Records provided section start
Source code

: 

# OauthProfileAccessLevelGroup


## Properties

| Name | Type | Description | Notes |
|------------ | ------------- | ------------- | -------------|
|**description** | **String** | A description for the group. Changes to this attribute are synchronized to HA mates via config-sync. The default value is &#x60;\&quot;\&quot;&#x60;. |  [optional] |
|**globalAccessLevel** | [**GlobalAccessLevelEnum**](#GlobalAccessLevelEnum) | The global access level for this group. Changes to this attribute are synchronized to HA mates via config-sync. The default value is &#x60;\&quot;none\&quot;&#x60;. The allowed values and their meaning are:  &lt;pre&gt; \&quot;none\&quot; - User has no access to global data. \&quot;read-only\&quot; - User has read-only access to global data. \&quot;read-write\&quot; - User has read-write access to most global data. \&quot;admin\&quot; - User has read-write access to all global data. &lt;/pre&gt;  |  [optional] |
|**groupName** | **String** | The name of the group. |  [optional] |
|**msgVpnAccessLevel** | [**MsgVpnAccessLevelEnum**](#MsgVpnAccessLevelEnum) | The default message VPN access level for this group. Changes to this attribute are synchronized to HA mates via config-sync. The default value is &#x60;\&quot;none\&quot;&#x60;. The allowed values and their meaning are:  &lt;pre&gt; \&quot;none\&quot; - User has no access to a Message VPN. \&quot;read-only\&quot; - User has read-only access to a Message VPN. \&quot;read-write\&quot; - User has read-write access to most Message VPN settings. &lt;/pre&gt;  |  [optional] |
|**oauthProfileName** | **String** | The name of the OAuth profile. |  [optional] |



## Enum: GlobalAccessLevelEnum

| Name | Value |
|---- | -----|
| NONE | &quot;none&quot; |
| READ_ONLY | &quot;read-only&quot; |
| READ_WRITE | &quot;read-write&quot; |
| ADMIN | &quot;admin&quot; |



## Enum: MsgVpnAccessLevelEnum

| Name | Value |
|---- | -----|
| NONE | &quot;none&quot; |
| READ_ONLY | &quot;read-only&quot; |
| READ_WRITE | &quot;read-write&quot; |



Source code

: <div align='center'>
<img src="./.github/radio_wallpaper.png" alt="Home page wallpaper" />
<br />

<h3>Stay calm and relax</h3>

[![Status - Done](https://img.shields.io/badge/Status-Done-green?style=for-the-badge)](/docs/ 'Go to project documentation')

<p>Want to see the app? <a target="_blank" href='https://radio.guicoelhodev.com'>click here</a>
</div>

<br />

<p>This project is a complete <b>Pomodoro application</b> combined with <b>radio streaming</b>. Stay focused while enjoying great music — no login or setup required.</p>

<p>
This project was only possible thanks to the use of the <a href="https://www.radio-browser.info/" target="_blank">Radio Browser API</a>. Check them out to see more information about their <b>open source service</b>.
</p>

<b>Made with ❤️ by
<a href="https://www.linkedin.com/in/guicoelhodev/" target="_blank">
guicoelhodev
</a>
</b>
Records provided section end
Respond with a number only, the count of lines in the entries where the string "their" occurs.

Solution below:
3